If the Palestinians have cause to complain that they have waited far too long for their day of justice, the Austrian Jews have reason to complain even louder. For decades, since the end of World War II, successive Austrian governments, socialists, centrists and coalition, have connived to keep the issue under the carpet. Right of return? Even Austria's Jewish emigre Nobel Prize winners were not encouraged to come home. Right of possession? Homes have rarely been returned and, today, an important part of the governing coalition is led by Joerg Haider, whose own parents bought at a knock down price a large rural estate where he now lives, compulsorily sold by a Jewish family. Looted art only began to be returned in any quantity three years ago and much remains in Austrian museums and mostly overseas private collections. In the greatest single scandal of all, the home, property, art, jewels and private bank, the second largest private bank in Austria at the time, of the Thorsch family were confiscated by the Nazis and barely a penny has been returned. Compare this with Nazi-occupied Denmark which engaged in the serious restitution of all looted property and art within six months of the end of the war. Or, even more tellingly, compare this with Germany which moved very rapidly to settle all Jewish claims, including the private Warburg Bank, which was returned within a year.
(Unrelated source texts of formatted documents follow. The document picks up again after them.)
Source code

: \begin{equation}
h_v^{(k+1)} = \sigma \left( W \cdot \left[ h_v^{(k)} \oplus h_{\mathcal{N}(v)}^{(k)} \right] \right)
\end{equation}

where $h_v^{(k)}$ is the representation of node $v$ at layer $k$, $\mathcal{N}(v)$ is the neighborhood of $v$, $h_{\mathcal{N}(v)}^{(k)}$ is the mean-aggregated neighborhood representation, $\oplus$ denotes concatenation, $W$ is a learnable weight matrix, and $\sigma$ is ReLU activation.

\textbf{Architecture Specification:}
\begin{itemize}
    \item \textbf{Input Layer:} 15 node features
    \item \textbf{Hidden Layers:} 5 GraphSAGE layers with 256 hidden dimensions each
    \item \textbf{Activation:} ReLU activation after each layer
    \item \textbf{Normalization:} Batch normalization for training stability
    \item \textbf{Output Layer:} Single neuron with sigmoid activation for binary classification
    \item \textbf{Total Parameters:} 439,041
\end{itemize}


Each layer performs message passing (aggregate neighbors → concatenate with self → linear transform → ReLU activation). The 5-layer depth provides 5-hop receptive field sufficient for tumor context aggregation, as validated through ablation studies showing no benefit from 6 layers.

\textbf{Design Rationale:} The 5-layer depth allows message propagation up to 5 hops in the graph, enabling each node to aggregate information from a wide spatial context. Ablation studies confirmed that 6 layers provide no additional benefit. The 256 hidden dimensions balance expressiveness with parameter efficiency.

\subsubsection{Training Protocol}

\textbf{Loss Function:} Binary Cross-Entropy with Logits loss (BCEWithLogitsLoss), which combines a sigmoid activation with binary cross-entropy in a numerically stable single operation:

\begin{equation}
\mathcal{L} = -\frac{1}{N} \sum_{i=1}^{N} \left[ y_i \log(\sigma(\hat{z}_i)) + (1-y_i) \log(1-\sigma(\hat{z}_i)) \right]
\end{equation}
There can be no collective innocence in Austria or Israel either. Only one in 20 Jewish Israelis living in Israel today personally experienced the 1948 war and the confiscations in its aftermath. Modern Israel has to realize that in its parents' time 700,000 Arabs were forced out of the only homes they and their forefathers had ever known. Hundreds of villages and 400,000 hectares of orchards and cultivated fields were abandoned. Today the Jewish state seems unable to comprehend the sentiment of the Palestinian negotiators. Why should the Palestinians settle for one-quarter of their homeland? Why do so many of them have to give up all that was theirs?
ILLUSTRATION: MOUNTAIN PEOPLE
The only difference, and a very important one, between the Austrian and the Palestinian situation is that the Arabs started the 1948 war. The Arabs decided not to accept the creation of a Jewish homeland that sparked over 50 years of bloody struggle between Arabs and Jews.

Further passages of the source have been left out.